The transition is meant to be transparent to the supported forces, a goal that's being met at the Logistics Support Area Bragg - East Consolidated Dining Facility.
"It's business as usual," said Sgt. 1st Class Juan Rodriguez, an 82nd Sustainment Brigade Soldier and manager of the two-year-old, $40-million facility. "We're serving the same high-quality meals to Soldiers, even if change is taking place at higher echelons."
Dishing up 700 meals every day is a challenging and crucial job for the 35 Soldiers and civilians working at the DFAC.
"We serve airborne Soldiers, so we need to be at our best at all times," said Rodriguez. "What we do is an important part of sustaining readiness and morale."
The DFAC and other DOL functions here are part of the array of services controlled by Army Field Support Battalion - Fort Bragg, one of four battalions comprising the 406th Army Field Support Brigade.

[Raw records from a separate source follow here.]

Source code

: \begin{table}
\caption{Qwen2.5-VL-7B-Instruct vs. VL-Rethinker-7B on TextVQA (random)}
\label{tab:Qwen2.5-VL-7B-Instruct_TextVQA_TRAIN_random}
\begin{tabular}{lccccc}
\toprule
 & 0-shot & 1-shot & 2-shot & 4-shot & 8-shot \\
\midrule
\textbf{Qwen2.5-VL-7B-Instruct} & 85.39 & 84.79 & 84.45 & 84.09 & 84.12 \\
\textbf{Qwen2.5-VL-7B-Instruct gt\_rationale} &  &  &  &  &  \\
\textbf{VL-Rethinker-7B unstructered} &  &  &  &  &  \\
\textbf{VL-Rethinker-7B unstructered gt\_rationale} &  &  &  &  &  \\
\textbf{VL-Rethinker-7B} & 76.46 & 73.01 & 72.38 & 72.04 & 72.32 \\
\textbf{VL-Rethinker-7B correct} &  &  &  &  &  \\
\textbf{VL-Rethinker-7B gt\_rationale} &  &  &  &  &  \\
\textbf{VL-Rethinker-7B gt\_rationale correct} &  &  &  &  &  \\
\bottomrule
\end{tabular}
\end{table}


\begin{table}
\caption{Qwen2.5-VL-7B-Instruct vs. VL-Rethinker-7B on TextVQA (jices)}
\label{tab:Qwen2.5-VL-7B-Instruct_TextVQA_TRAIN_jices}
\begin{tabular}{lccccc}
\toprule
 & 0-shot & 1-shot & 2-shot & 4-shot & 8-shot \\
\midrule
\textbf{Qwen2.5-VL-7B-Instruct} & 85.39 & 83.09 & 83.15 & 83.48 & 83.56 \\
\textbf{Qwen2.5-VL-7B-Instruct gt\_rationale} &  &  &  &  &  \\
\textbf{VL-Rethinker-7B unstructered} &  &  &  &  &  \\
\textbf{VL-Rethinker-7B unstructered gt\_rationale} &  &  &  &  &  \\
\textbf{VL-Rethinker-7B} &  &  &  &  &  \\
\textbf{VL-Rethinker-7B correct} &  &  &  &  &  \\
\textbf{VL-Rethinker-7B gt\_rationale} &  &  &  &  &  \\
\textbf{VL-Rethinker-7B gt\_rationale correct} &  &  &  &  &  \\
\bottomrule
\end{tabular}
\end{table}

"We'll have some growing pains integrating DOL activities into our mission set, but we're the right people for the job," said George Quinn, deputy to the commander of the 406th AFSB, headquartered at Fort Bragg.
Over at the DFAC, the manager echoes Quinn's observation.
"Two of my main concerns, supplies and equipment, are logistics issues," said Rodriguez. "Knowing that logisticians are managing these functions gives me confidence."
"What we have here is a ground-level example of the Materiel Enterprise at work." Quinn noted. "Shifting command and control of installation logistics to ASC and its global network of brigades and battalions makes good sense; it's an enterprise solution that takes care of Soldiers and their Families."
Whether it bullets or beans, in garrison or on the battlefield, Army Sustainment Command is "On the Line" with the Soldiers it serves.